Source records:
☆ ☆ ☆ ☆

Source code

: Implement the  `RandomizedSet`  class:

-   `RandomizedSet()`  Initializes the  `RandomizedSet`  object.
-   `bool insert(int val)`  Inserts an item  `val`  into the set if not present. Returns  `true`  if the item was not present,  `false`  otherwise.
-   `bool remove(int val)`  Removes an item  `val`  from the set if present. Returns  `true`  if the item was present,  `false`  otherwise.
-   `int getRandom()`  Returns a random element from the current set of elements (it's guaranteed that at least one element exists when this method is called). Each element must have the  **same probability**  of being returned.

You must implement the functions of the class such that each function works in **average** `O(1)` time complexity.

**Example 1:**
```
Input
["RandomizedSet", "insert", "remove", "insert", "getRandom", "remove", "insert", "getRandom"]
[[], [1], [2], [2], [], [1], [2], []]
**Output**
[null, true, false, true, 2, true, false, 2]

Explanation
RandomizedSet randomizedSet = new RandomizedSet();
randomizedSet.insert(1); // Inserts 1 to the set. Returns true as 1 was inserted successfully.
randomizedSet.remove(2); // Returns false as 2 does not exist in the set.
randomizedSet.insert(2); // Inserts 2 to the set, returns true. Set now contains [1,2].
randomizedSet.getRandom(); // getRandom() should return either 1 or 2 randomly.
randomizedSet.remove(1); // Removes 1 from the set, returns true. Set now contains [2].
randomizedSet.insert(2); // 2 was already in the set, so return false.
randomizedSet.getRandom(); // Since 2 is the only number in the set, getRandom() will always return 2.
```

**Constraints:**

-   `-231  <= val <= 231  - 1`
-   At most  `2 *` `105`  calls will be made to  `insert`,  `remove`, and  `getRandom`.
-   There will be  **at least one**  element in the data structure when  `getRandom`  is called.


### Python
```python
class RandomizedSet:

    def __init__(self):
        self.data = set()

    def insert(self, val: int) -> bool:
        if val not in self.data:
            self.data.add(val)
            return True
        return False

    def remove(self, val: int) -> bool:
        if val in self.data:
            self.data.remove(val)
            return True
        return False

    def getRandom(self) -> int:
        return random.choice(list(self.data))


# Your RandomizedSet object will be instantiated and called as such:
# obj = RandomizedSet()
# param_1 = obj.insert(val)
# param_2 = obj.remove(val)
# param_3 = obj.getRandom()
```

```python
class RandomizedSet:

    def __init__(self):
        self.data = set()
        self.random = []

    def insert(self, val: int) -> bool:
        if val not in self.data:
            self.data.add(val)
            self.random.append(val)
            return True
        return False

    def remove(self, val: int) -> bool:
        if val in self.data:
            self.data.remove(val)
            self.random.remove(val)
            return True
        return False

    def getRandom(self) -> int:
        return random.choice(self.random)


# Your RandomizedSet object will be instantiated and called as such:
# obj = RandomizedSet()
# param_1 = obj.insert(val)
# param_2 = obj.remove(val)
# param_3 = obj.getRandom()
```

☆ ☆ ☆ ☆

▶ **EXERCISE PROMPT**
Could you set down every record exactly as given?

▶ **RESPONSE TO THIS EXERCISE**
Source code

: Implement the  `RandomizedSet`  class:

-   `RandomizedSet()`  Initializes the  `RandomizedSet`  object.
-   `bool insert(int val)`  Inserts an item  `val`  into the set if not present. Returns  `true`  if the item was not present,  `false`  otherwise.
-   `bool remove(int val)`  Removes an item  `val`  from the set if present. Returns  `true`  if the item was present,  `false`  otherwise.
-   `int getRandom()`  Returns a random element from the current set of elements (it's guaranteed that at least one element exists when this method is called). Each element must have the  **same probability**  of being returned.

You must implement the functions of the class such that each function works in **average** `O(1)` time complexity.

**Example 1:**
```
Input
["RandomizedSet", "insert", "remove", "insert", "getRandom", "remove", "insert", "getRandom"]
[[], [1], [2], [2], [], [1], [2], []]
**Output**
[null, true, false, true, 2, true, false, 2]

Explanation
RandomizedSet randomizedSet = new RandomizedSet();
randomizedSet.insert(1); // Inserts 1 to the set. Returns true as 1 was inserted successfully.
randomizedSet.remove(2); // Returns false as 2 does not exist in the set.
randomizedSet.insert(2); // Inserts 2 to the set, returns true. Set now contains [1,2].
randomizedSet.getRandom(); // getRandom() should return either 1 or 2 randomly.
randomizedSet.remove(1); // Removes 1 from the set, returns true. Set now contains [2].
randomizedSet.insert(2); // 2 was already in the set, so return false.
randomizedSet.getRandom(); // Since 2 is the only number in the set, getRandom() will always return 2.
```

**Constraints:**

-   `-231  <= val <= 231  - 1`
-   At most  `2 *` `105`  calls will be made to  `insert`,  `remove`, and  `getRandom`.
-   There will be  **at least one**  element in the data structure when  `getRandom`  is called.


### Python
```python
class RandomizedSet:

    def __init__(self):
        self.data = set()

    def insert(self, val: int) -> bool:
        if val not in self.data:
            self.data.add(val)
            return True
        return False

    def remove(self, val: int) -> bool:
        if val in self.data:
            self.data.remove(val)
            return True
        return False

    def getRandom(self) -> int:
        return random.choice(list(self.data))


# Your RandomizedSet object will be instantiated and called as such:
# obj = RandomizedSet()
# param_1 = obj.insert(val)
# param_2 = obj.remove(val)
# param_3 = obj.getRandom()
```

```python
class RandomizedSet:

    def __init__(self):
        self.data = set()
        self.random = []

    def insert(self, val: int) -> bool:
        if val not in self.data:
            self.data.add(val)
            self.random.append(val)
            return True
        return False

    def remove(self, val: int) -> bool:
        if val in self.data:
            self.data.remove(val)
            self.random.remove(val)
            return True
        return False

    def getRandom(self) -> int:
        return random.choice(self.random)


# Your RandomizedSet object will be instantiated and called as such:
# obj = RandomizedSet()
# param_1 = obj.insert(val)
# param_2 = obj.remove(val)
# param_3 = obj.getRandom()
```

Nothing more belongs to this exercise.